GitHub release (latest by date) GitHub Release Date

About

The Spatial_Audio_Framework (SAF) is an open-source and cross-platform framework for developing spatial audio related algorithms and software in C/C++. Originally intended as a resource for researchers in the field, the framework has gradually grown into a large codebase comprising a number of distinct modules. Each module targets a specific sub-field of spatial audio, such as: Ambisonics encoding/decoding, spherical array processing, amplitude-panning (VBAP), HRIR processing, room simulation, etc. The framework also makes use of highly optimised linear algebra libraries (such as: Intel MKL, Apple Accelerate, OpenBLAS) as well as x86 SIMD intrinsics (SSE, AVX, AVX-512).

Several examples are also included in the repository, which serve to demonstrate the functionality of the framework and may also act as a starting point for new projects. These examples have also been realised as VST/LV2 audio plug-ins under the SPARTA banner.

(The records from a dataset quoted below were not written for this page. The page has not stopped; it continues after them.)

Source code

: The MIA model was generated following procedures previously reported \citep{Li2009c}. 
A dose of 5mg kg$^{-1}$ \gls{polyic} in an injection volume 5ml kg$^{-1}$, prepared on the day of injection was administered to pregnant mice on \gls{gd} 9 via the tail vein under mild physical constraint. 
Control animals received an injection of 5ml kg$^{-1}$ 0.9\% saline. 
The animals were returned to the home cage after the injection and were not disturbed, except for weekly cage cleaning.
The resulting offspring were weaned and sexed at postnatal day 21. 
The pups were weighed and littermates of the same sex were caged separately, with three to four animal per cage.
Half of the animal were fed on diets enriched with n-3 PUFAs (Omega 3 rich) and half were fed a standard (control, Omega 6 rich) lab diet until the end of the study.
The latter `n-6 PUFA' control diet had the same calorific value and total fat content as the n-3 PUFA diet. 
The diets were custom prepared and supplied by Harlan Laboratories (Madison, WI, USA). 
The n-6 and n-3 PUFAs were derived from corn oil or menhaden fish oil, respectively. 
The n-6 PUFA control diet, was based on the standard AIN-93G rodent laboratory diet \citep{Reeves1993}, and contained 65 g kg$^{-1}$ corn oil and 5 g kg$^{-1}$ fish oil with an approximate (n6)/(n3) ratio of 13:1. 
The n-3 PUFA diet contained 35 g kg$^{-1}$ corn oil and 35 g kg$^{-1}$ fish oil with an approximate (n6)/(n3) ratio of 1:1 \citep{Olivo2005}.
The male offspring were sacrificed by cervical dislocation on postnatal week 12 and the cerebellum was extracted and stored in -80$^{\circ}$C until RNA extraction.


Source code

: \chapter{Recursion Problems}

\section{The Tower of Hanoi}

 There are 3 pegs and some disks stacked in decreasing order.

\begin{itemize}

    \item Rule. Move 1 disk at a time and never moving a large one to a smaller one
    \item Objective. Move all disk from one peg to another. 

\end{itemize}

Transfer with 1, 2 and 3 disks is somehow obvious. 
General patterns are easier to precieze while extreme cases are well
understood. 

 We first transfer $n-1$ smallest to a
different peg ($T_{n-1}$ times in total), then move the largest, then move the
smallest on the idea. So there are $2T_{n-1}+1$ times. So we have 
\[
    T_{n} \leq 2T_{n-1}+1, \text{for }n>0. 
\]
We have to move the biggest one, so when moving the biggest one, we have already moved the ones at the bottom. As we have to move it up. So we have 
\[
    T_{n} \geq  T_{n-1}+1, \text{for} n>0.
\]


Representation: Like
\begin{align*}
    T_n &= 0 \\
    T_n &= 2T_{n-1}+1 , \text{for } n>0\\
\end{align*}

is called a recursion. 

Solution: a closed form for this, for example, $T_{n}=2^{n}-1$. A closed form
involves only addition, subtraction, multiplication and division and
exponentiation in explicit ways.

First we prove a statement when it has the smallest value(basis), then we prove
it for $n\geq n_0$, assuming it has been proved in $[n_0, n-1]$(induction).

Owing to its modular design, expanding the framework is relatively straightforward, and contributions from researchers and developers of spatial audio technologies is encouraged! :-)

Prerequisites

The framework requires the following external libraries:

Any library (or libraries) conforming to the CBLAS and LAPACK standards
(Optional) Intel's Integrated Performance Primitives (IPP) for the FFT and/or resampler
(Optional) FFTW for the FFT
(Optional) netCDF for loading very large SOFA files

In order to inform SAF which CBLAS/LAPACK supporting library/libraries you have linked to your project, simply add one of the following global pre-processor definitions:

SAF_USE_INTEL_MKL_LP64         # great option, but only for x86 architectures (using the LP64 config [int32])
SAF_USE_INTEL_MKL_ILP64        # great option, but only for x86 architectures (using the ILP64 config [int64])
SAF_USE_APPLE_ACCELERATE_LP64  # great option (x86 and ARM), but MacOSX only (using the LP64 config [int32])
SAF_USE_APPLE_ACCELERATE_ILP64 # great option (x86 and ARM), but MacOSX only (using the ILP64 config [int64])
SAF_USE_OPEN_BLAS_AND_LAPACKE  # good option, works on everything
SAF_USE_ATLAS                  # bad option (x86 and ARM), many LAPACK functions are missing
SAF_USE...                     # please get in touch if you use something else! :-)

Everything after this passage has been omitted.